## EXTRACTED DATA
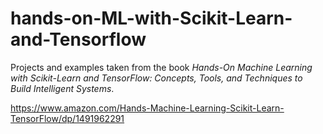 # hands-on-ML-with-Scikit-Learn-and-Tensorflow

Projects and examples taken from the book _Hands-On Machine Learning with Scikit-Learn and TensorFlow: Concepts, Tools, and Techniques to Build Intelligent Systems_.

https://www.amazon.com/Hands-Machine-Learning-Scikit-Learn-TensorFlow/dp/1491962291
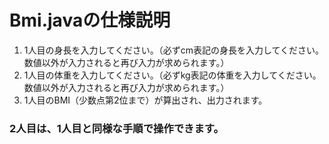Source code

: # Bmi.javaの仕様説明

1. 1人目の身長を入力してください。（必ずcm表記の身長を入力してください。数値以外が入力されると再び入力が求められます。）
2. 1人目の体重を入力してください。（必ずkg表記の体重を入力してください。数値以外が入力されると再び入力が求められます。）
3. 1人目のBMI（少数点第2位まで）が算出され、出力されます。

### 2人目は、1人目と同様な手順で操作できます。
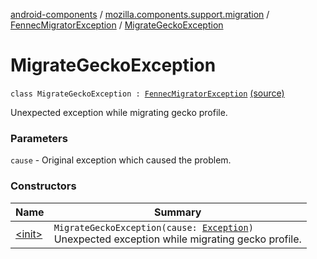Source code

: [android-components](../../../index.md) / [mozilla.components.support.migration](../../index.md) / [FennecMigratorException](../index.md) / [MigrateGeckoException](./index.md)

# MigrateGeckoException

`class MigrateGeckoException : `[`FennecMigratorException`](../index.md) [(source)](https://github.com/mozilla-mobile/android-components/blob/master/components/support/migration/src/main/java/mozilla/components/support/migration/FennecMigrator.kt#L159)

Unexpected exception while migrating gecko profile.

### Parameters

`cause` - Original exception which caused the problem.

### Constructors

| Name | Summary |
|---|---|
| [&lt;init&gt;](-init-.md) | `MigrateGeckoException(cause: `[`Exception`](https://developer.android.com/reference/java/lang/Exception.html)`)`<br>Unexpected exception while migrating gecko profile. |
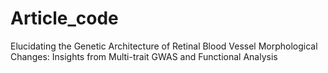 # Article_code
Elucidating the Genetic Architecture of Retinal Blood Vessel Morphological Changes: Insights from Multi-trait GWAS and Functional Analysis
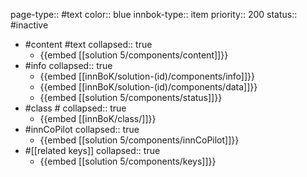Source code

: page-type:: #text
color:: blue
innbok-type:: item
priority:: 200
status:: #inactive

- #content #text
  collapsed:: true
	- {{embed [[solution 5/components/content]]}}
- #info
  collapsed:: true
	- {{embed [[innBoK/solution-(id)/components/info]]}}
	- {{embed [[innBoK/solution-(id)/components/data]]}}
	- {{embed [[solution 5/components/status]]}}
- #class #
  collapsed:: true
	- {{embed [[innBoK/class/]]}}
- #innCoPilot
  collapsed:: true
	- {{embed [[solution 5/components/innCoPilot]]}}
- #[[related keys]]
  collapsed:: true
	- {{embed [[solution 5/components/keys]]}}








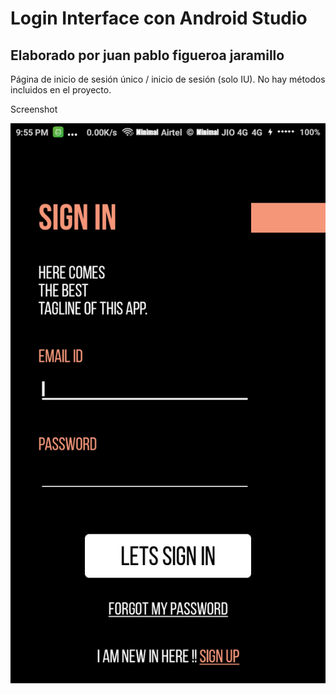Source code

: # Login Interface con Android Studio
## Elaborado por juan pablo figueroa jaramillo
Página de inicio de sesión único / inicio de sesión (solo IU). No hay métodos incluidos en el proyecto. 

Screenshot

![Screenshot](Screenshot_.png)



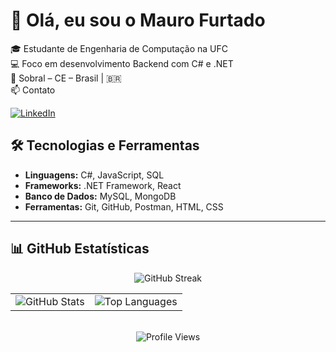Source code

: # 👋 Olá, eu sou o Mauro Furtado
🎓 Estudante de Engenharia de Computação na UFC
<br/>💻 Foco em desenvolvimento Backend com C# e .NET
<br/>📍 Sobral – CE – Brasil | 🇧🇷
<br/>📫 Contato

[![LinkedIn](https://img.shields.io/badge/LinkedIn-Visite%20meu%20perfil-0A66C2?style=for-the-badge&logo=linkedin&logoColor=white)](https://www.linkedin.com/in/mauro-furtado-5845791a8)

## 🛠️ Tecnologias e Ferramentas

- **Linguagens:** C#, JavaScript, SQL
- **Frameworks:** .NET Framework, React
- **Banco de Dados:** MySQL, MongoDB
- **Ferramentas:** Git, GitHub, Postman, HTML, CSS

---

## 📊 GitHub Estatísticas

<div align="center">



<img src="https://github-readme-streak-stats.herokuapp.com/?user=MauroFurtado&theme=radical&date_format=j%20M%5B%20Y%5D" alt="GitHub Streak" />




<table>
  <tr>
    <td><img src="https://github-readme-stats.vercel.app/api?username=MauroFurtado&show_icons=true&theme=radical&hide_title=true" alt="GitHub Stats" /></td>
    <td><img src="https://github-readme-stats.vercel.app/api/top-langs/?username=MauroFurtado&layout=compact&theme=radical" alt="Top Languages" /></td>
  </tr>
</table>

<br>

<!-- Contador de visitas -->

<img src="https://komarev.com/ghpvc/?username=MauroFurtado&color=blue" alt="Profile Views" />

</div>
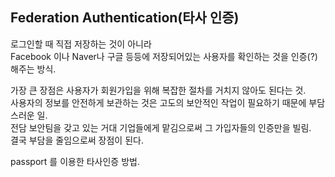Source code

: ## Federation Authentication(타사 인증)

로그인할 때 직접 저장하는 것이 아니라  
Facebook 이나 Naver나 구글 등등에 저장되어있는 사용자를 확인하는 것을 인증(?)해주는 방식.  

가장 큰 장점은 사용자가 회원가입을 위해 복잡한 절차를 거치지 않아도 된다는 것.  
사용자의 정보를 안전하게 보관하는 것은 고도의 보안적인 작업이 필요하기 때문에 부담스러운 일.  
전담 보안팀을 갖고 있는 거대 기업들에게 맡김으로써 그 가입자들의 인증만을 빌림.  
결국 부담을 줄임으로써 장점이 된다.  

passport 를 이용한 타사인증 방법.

## REQUIREMENT
Transcribe exactly each line of the records from the start up to and including the one with "# MigrateGeckoException", and leave out every picture.

## SOLVED EXERCISE
 # hands-on-ML-with-Scikit-Learn-and-Tensorflow

Projects and examples taken from the book _Hands-On Machine Learning with Scikit-Learn and TensorFlow: Concepts, Tools, and Techniques to Build Intelligent Systems_.

https://www.amazon.com/Hands-Machine-Learning-Scikit-Learn-TensorFlow/dp/1491962291
Source code

: # Bmi.javaの仕様説明

1. 1人目の身長を入力してください。（必ずcm表記の身長を入力してください。数値以外が入力されると再び入力が求められます。）
2. 1人目の体重を入力してください。（必ずkg表記の体重を入力してください。数値以外が入力されると再び入力が求められます。）
3. 1人目のBMI（少数点第2位まで）が算出され、出力されます。

### 2人目は、1人目と同様な手順で操作できます。
Source code

: [android-components](../../../index.md) / [mozilla.components.support.migration](../../index.md) / [FennecMigratorException](../index.md) / [MigrateGeckoException](./index.md)

# MigrateGeckoException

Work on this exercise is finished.